The ABC test is a three-pronged test to determine whether to classify workers as employees or independent contractors. It assumes that workers are employees unless the company that hires them can prove the following three things. One, the worker is free to perform services without the control or direction of the company. Two, the worker is performing work tasks that are outside the usual course of the company’s business activities. Three, the worker is customarily engaged in an independently established trade, occupation, or business of the same nature as that involved in the work performed.

What Is the Gig Economy?

The gig economy is based on flexible, temporary, or freelance jobs, often involving connecting with clients or customers through an online platform. It can benefit workers, businesses, and consumers by making work more adaptable to the needs of the moment and demand for flexible lifestyles. At the same time, the gig economy can have downsides, due to the erosion of traditional economic relationships between workers, businesses, and clients.

How Does AB5 Impact Workers?

The most immediate implication of AB5 is that it turned some independent contractors into employees.

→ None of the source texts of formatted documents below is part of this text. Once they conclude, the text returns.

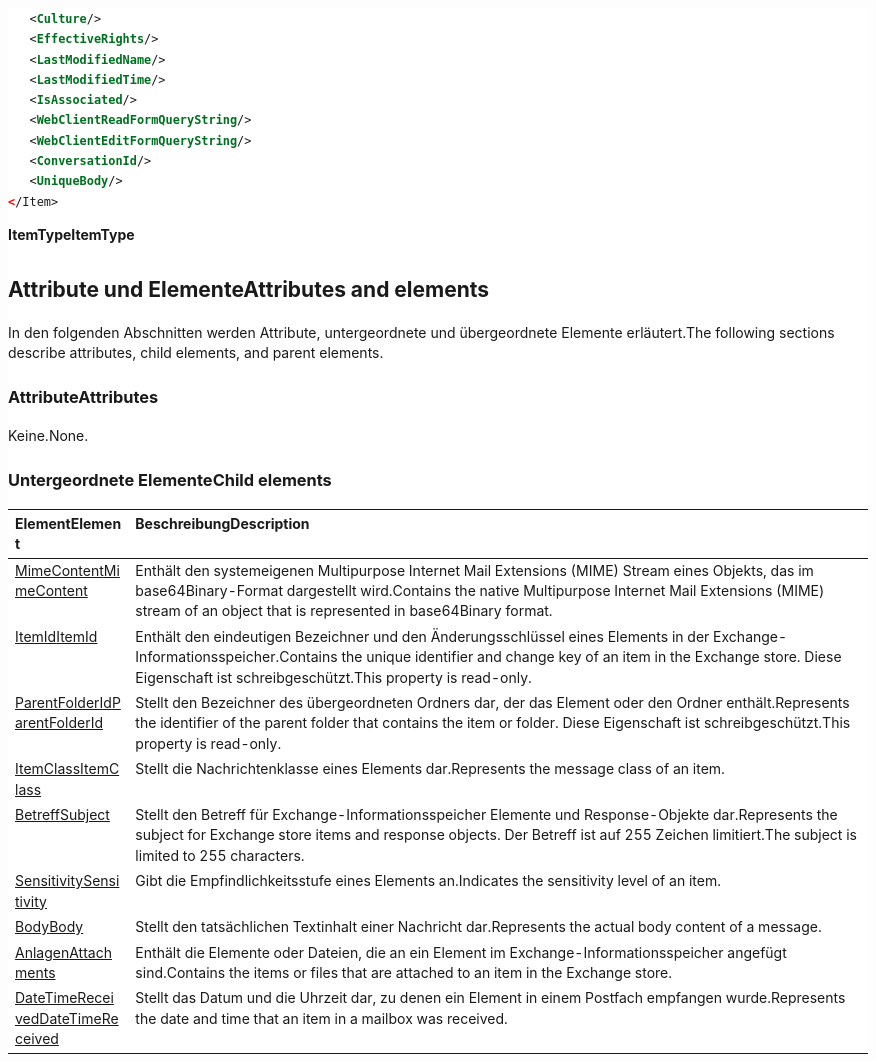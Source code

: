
 ```xml
   <Culture/>
   <EffectiveRights/>
   <LastModifiedName/>
   <LastModifiedTime/>
   <IsAssociated/>
   <WebClientReadFormQueryString/>
   <WebClientEditFormQueryString/>
   <ConversationId/>
   <UniqueBody/>
</Item>
```

 <span data-ttu-id="7cef1-105">**ItemType**</span><span class="sxs-lookup"><span data-stu-id="7cef1-105">**ItemType**</span></span>
## <a name="attributes-and-elements"></a><span data-ttu-id="7cef1-106">Attribute und Elemente</span><span class="sxs-lookup"><span data-stu-id="7cef1-106">Attributes and elements</span></span>

<span data-ttu-id="7cef1-107">In den folgenden Abschnitten werden Attribute, untergeordnete und übergeordnete Elemente erläutert.</span><span class="sxs-lookup"><span data-stu-id="7cef1-107">The following sections describe attributes, child elements, and parent elements.</span></span>
  
### <a name="attributes"></a><span data-ttu-id="7cef1-108">Attribute</span><span class="sxs-lookup"><span data-stu-id="7cef1-108">Attributes</span></span>

<span data-ttu-id="7cef1-109">Keine.</span><span class="sxs-lookup"><span data-stu-id="7cef1-109">None.</span></span>
  
### <a name="child-elements"></a><span data-ttu-id="7cef1-110">Untergeordnete Elemente</span><span class="sxs-lookup"><span data-stu-id="7cef1-110">Child elements</span></span>

|<span data-ttu-id="7cef1-111">**Element**</span><span class="sxs-lookup"><span data-stu-id="7cef1-111">**Element**</span></span>|<span data-ttu-id="7cef1-112">**Beschreibung**</span><span class="sxs-lookup"><span data-stu-id="7cef1-112">**Description**</span></span>|
|:-----|:-----|
|[<span data-ttu-id="7cef1-113">MimeContent</span><span class="sxs-lookup"><span data-stu-id="7cef1-113">MimeContent</span></span>](mimecontent.md) <br/> |<span data-ttu-id="7cef1-114">Enthält den systemeigenen Multipurpose Internet Mail Extensions (MIME) Stream eines Objekts, das im base64Binary-Format dargestellt wird.</span><span class="sxs-lookup"><span data-stu-id="7cef1-114">Contains the native Multipurpose Internet Mail Extensions (MIME) stream of an object that is represented in base64Binary format.</span></span>  <br/> |
|[<span data-ttu-id="7cef1-115">ItemId</span><span class="sxs-lookup"><span data-stu-id="7cef1-115">ItemId</span></span>](itemid.md) <br/> |<span data-ttu-id="7cef1-116">Enthält den eindeutigen Bezeichner und den Änderungsschlüssel eines Elements in der Exchange-Informationsspeicher.</span><span class="sxs-lookup"><span data-stu-id="7cef1-116">Contains the unique identifier and change key of an item in the Exchange store.</span></span> <span data-ttu-id="7cef1-117">Diese Eigenschaft ist schreibgeschützt.</span><span class="sxs-lookup"><span data-stu-id="7cef1-117">This property is read-only.</span></span>  <br/> |
|[<span data-ttu-id="7cef1-118">ParentFolderId</span><span class="sxs-lookup"><span data-stu-id="7cef1-118">ParentFolderId</span></span>](parentfolderid.md) <br/> |<span data-ttu-id="7cef1-119">Stellt den Bezeichner des übergeordneten Ordners dar, der das Element oder den Ordner enthält.</span><span class="sxs-lookup"><span data-stu-id="7cef1-119">Represents the identifier of the parent folder that contains the item or folder.</span></span> <span data-ttu-id="7cef1-120">Diese Eigenschaft ist schreibgeschützt.</span><span class="sxs-lookup"><span data-stu-id="7cef1-120">This property is read-only.</span></span>  <br/> |
|[<span data-ttu-id="7cef1-121">ItemClass</span><span class="sxs-lookup"><span data-stu-id="7cef1-121">ItemClass</span></span>](itemclass.md) <br/> |<span data-ttu-id="7cef1-122">Stellt die Nachrichtenklasse eines Elements dar.</span><span class="sxs-lookup"><span data-stu-id="7cef1-122">Represents the message class of an item.</span></span>  <br/> |
|[<span data-ttu-id="7cef1-123">Betreff</span><span class="sxs-lookup"><span data-stu-id="7cef1-123">Subject</span></span>](subject.md) <br/> |<span data-ttu-id="7cef1-124">Stellt den Betreff für Exchange-Informationsspeicher Elemente und Response-Objekte dar.</span><span class="sxs-lookup"><span data-stu-id="7cef1-124">Represents the subject for Exchange store items and response objects.</span></span> <span data-ttu-id="7cef1-125">Der Betreff ist auf 255 Zeichen limitiert.</span><span class="sxs-lookup"><span data-stu-id="7cef1-125">The subject is limited to 255 characters.</span></span>  <br/> |
|[<span data-ttu-id="7cef1-126">Sensitivity</span><span class="sxs-lookup"><span data-stu-id="7cef1-126">Sensitivity</span></span>](sensitivity.md) <br/> |<span data-ttu-id="7cef1-127">Gibt die Empfindlichkeitsstufe eines Elements an.</span><span class="sxs-lookup"><span data-stu-id="7cef1-127">Indicates the sensitivity level of an item.</span></span>  <br/> |
|[<span data-ttu-id="7cef1-128">Body</span><span class="sxs-lookup"><span data-stu-id="7cef1-128">Body</span></span>](body.md) <br/> |<span data-ttu-id="7cef1-129">Stellt den tatsächlichen Textinhalt einer Nachricht dar.</span><span class="sxs-lookup"><span data-stu-id="7cef1-129">Represents the actual body content of a message.</span></span>  <br/> |
|[<span data-ttu-id="7cef1-130">Anlagen</span><span class="sxs-lookup"><span data-stu-id="7cef1-130">Attachments</span></span>](attachments-ex15websvcsotherref.md) <br/> |<span data-ttu-id="7cef1-131">Enthält die Elemente oder Dateien, die an ein Element im Exchange-Informationsspeicher angefügt sind.</span><span class="sxs-lookup"><span data-stu-id="7cef1-131">Contains the items or files that are attached to an item in the Exchange store.</span></span>  <br/> |
|[<span data-ttu-id="7cef1-132">DateTimeReceived</span><span class="sxs-lookup"><span data-stu-id="7cef1-132">DateTimeReceived</span></span>](datetimereceived.md) <br/> |<span data-ttu-id="7cef1-133">Stellt das Datum und die Uhrzeit dar, zu denen ein Element in einem Postfach empfangen wurde.</span><span class="sxs-lookup"><span data-stu-id="7cef1-133">Represents the date and time that an item in a mailbox was received.</span></span>  <br/> |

This means these workers will be entitled to a minimum wage, business expense reimbursements, employee benefits, rest breaks, and the other benefits afforded to employees under California state law. However, a gig worker may lose flexibility in choosing when and when not to work.

How Does AB5 Impact Businesses?

It centers on cost. If companies now have to pay a minimum wage, offer paid time off and health insurance, and pay unemployment insurance and worker’s compensation benefits for this new crop of employees, AB5 could have a significant impact on their bottom line.